The leaf and stem mines of British flies and other insects

(Coleoptera, Diptera, Hymenoptera and Lepidoptera)

by Brian Pitkin, Willem Ellis, Colin Plant and Rob Edmunds


BRUNNERA. [Boraginaceae]

One species of Brunnera, B. macrophylla (Great Forget-me-not) is recorded in Britain.

Two British miners are recorded on Brunnera.

A key to the European miners recorded on Brunnera is provided in Bladmineerders van Europa.

Key for the identification of the known mines of British
insects (Diptera and non-Diptera) recorded on Brunnera

1a > Leaf-miner: A narrow linear leaf-mine, which developes into a large blotch. Several larvae frequently feed together and the resulting mine can entirely fill the leaf (Spencer, 1976: 89).

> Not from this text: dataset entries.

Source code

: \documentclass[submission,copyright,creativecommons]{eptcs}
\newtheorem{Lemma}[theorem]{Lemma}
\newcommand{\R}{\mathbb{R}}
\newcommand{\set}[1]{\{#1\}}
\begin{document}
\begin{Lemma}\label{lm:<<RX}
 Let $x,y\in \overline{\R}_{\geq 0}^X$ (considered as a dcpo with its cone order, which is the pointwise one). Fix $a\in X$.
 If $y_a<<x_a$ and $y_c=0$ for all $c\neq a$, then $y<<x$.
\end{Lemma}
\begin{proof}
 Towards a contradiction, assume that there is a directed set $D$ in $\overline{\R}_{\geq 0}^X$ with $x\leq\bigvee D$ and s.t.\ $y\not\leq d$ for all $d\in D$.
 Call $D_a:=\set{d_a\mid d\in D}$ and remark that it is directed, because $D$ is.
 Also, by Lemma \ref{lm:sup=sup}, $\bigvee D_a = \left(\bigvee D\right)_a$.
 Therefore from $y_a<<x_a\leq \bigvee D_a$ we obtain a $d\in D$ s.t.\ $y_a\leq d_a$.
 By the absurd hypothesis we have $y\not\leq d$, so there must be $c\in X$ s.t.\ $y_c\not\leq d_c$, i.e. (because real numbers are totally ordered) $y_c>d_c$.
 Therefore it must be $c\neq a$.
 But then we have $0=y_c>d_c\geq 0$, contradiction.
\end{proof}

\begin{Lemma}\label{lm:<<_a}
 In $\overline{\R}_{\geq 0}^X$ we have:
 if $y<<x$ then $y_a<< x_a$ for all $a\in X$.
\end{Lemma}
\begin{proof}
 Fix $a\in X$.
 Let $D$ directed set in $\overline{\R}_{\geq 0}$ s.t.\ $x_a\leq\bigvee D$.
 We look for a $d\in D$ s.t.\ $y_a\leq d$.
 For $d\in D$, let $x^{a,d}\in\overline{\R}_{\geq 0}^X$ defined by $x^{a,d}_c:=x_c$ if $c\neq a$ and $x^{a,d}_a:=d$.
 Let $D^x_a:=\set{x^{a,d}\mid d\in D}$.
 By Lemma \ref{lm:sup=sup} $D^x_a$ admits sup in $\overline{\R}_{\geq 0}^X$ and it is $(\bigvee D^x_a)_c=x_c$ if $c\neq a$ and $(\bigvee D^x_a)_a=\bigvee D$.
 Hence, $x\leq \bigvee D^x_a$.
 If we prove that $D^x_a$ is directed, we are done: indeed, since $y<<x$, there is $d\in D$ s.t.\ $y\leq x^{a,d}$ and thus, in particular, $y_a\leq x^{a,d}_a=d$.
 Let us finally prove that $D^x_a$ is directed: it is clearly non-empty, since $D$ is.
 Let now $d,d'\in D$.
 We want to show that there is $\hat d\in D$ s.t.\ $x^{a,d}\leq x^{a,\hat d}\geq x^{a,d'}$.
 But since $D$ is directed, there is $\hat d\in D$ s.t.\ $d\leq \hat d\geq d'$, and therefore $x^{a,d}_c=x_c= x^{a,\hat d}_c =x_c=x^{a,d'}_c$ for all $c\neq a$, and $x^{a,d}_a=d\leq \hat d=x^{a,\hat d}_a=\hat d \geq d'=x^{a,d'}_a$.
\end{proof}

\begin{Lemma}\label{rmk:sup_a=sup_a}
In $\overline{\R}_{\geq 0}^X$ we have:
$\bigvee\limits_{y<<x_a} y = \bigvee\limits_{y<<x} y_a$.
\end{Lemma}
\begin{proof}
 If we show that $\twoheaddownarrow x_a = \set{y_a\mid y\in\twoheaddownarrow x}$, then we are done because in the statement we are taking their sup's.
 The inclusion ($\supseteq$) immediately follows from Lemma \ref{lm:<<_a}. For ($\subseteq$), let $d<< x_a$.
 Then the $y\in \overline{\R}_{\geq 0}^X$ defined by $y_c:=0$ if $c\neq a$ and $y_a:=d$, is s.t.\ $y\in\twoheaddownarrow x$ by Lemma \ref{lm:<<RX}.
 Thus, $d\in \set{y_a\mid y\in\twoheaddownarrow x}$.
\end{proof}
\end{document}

The mine begins with a narrow, parallel sided corridor af 1-8 cm in length, with a nice double frass line. After the first moult the corridor is succeeded, and mostly overrun, by a large, primary, brown blotch. Frass in the initial corridor in short thread fragments, in the blotch in angular granules and thread fragments that often are branching (the frass is unusally sticky). Primary and secondary feeding lines conspicuous. The final mine often is very large and generally contains several larvae, because normally several mines develop on a leaf, and coalesce into one big blotch. Before pupation the larvae leave the mine through a semicircular exit slit that mostly, but not invariably, is in the upper epidermis.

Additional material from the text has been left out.